Tracciare i contatti

Cosa si è fatto, rispetto a quanto promesso, per migliorare la rete di tracciamento dei contatti? Il 20 maggio pubblicavamo un articolo dal titolo piuttosto ovvio su questo tema. Proprio il giorno prima veniva pubblicato sulla Gazzetta Ufficiale il decreto “Cura Italia” che, come ricorda Giuliano Foschini, tra i suoi articoli prevedeva questo: «Al fine di rafforzare l’offerta sanitaria e sociosanitaria territoriale necessaria a fronteggiare l’emergenza epidemiologica, le regioni sono chiamate ad adottare piani di potenziamento e riorganizzazione della rete assistenziale. Questi piani devono contenere specifiche misure di identificazione e gestione di contatti, indirizzate a un monitoraggio costante e a un tracciamento precoce dei casi e dei contatti, per la relativa identificazione dell’isolamento e del trattamento». Una raccomandazione che è rimasta lettera morta, più o meno. Foschini cita dati del Ministero della sanità, secondo cui «non siamo in grado di sapere dove e come si è contagiato un positivo su tre. La scorsa settimana sono stati registrati “9.291 casi nei quali non si è trovato un link epidemiologico, il 33 per cento di tutti i casi segnalati nella settimana”. Che la situazione sia fuori controllo è certificata da un’altra circostanza: i casi ‘non tracciati’ sono raddoppiati nel giro di una settimana, passando da 4.041 a 9.291. A oggi in Italia lavorano 9.241 tracciatori, o comunque dipendenti dei vari servizi di Prevenzione. A inizio dell’epidemia erano 8.900. Sono meno di quattrocento in più, quindi, quando invece il Governo aveva promesso (e messo per iscritto) il rafforzamento delle strutture, con almeno il 30 per cento in più di addetti».

Gli altri malati

Il 4 giugno pubblicavamo un articolo intitolato Il difficile ritorno alla normalità negli ospedali. Si parlava di tutte le difficoltà che stavano vivendo le strutture ospedaliere, impegnate a recuperare mesi di visite e interventi “non urgenti” rimandati a causa dello scoppio della pandemia. Purtroppo rischiamo qualcosa di simile anche stavolta. «Sono convinto che non dobbiamo parlare solo di coronavirus, il che non vuol dire abbassare la guardia, ma non ripetere gli errori della prima fase», ha detto alla Stampa l’ immunologo Alberto Mantovani, direttore scientifico dell’ Humanitas di Milano. «I numeri sul cancro sono drammatici. Nei mesi scorsi abbiamo perso un milione e mezzo di esami senologici e ci sono dati simili su altri tumori. Le persone hanno paura di ospedali e ambulatori e questo provoca danni enormi, mentre tutto si può fare in sicurezza».

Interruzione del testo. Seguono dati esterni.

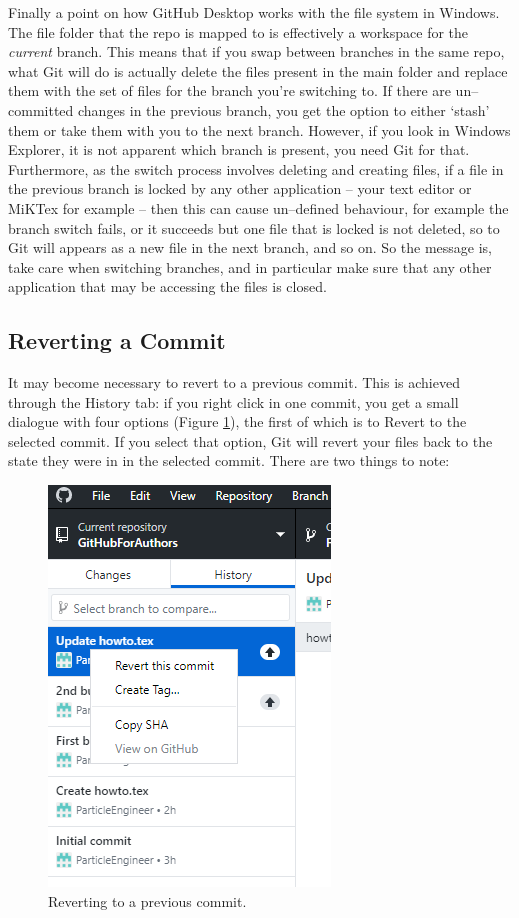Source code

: \documentclass[a4paper, 12pt]{article}
\begin{document}
Finally a point on how GitHub Desktop works with the file system in Windows. The file folder that the repo is mapped to is effectively a workspace for the \textit{current} branch. This means that if you swap between branches in the same repo, what Git will do is actually delete the files present in the main folder and replace them with the set of files for the branch you're switching to. If there are un--committed changes in the previous branch, you get the option to either `stash' them or take them with you to the next branch. However, if you look in Windows Explorer, it is not apparent which branch is present, you need Git for that. Furthermore, as the switch process involves deleting and creating files, if a file in the previous branch is locked by any other application -- your text editor or MiKTex for example -- then this can cause un--defined behaviour, for example the branch switch fails, or it succeeds but one file that is locked is not deleted, so to Git will appears as a new file in the next branch, and so on. So the message is, take care when switching branches, and in particular make sure that any other application that may be accessing the files is closed.

\subsection{Reverting a Commit}
It may become necessary to revert to a previous commit. This is achieved through the History tab: if you right click in one commit, you get a small dialogue with four options (Figure \ref{revert}), the first of which is to Revert to the selected commit. If you select that option, Git will revert your files back to the state they were in in the selected commit. There are two things to note:

\begin{figure}
\centering
\includegraphics{Revert}
\caption{Reverting to a previous commit.}
\label{revert}
\end{figure}
\end{document}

Se ci auto-citiamo non è per presunzione, ma per sottolineare il fatto che ci siamo arrivati perfino noi, che non facciamo politica né siamo virologi o immunologi, ma ci limitiamo a fare domande, a noi stessi e a chiunque sia in ascolto. Possibile che tra task force e commissari speciali non si riesca a partorire niente di meglio?